Well, you start with turkey. I personally have nothing to do with the turkey. Not only is it approximately $400 a pound, it is also, as I have described over the years, a dry yet greasy tasteless bird. With that being said, it is nonetheless essential to the holiday. I demand that it be present, even in its current Yablonski format of a turkey, stuffed with a duck, stuffed with a chicken, stuffed with sausage. (a turducken, they call it, completely dissing the sausage). I have had turkey over the years that was okay, but still nothing to write home about. I eat ham.
I also skip things with green beans and things that look nasty, like cranberry sauce. I save my somewhat limited intestinal capacity for important things, like ham and sweet potatoes and rolls and dessert of every kind. I can’t tell you how many times over the years I have been just getting started, and the ol’ gut says, “Whoa… back it up, sister!” This is alarming on at least two fronts… one, that my stomach can speak, and two, that I have to stop eating or risk intestinal rupture and eventually, death.
Lucky for me, my mother-in-law is no patriot, and does not celebrate American Imperialist holidays. She stills tries to get a holiday out of it by having a party on the weekend, with enchiladas. I know.
So, I only have two Thanksgiving feasts, the Yablonskis and the Clarks, on Richy’s dad’s side. I can usually manage two smorgasbords, although it makes the rest of the year awfully disappointing.

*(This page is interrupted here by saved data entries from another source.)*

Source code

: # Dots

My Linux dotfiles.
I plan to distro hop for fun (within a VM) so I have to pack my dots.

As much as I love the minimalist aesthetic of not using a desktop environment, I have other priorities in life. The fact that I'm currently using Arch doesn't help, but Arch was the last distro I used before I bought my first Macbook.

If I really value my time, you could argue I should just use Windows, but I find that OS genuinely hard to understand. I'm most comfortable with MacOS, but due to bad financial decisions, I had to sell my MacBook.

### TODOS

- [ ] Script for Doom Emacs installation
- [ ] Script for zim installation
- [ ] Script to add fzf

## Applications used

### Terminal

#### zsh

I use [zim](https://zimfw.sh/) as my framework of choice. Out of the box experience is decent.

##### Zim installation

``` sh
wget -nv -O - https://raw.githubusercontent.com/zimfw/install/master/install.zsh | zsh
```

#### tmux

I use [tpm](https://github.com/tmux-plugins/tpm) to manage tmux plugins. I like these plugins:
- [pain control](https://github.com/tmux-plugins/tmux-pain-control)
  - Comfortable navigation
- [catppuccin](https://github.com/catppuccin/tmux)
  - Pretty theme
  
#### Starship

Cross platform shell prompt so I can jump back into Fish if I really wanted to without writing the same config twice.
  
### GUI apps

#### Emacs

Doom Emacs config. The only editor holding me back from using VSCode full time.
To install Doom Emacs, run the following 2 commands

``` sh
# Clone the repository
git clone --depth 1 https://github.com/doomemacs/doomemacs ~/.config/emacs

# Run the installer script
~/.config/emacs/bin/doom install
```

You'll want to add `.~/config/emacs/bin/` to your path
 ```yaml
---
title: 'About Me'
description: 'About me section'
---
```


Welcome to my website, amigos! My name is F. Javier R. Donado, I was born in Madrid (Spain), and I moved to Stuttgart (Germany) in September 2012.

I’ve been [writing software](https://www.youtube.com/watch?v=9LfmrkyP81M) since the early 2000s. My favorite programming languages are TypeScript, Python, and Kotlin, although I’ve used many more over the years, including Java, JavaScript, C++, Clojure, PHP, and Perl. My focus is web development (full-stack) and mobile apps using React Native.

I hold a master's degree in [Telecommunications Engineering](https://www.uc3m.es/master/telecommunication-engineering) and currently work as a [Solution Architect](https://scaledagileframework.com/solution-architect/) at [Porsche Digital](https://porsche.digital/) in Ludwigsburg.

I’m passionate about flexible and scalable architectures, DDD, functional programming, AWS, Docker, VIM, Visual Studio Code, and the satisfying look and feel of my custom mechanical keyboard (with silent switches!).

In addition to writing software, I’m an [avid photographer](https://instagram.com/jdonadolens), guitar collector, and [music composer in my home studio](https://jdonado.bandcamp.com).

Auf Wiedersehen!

This year, I live in a state where it is very, very cold already. Just imagine the North Pole. Yep, like that. So my brain and psyche and what-not are in a state of panic at it already being Christmas weather, (since the two cold days of the year in Texas are typically around ol’ St Nick’s Day,) without having first gone through the rite of Thanksgiving. “What about the FOOD?” my brain is wailing. It’s like a funhouse around here with all these talking organs and muscles.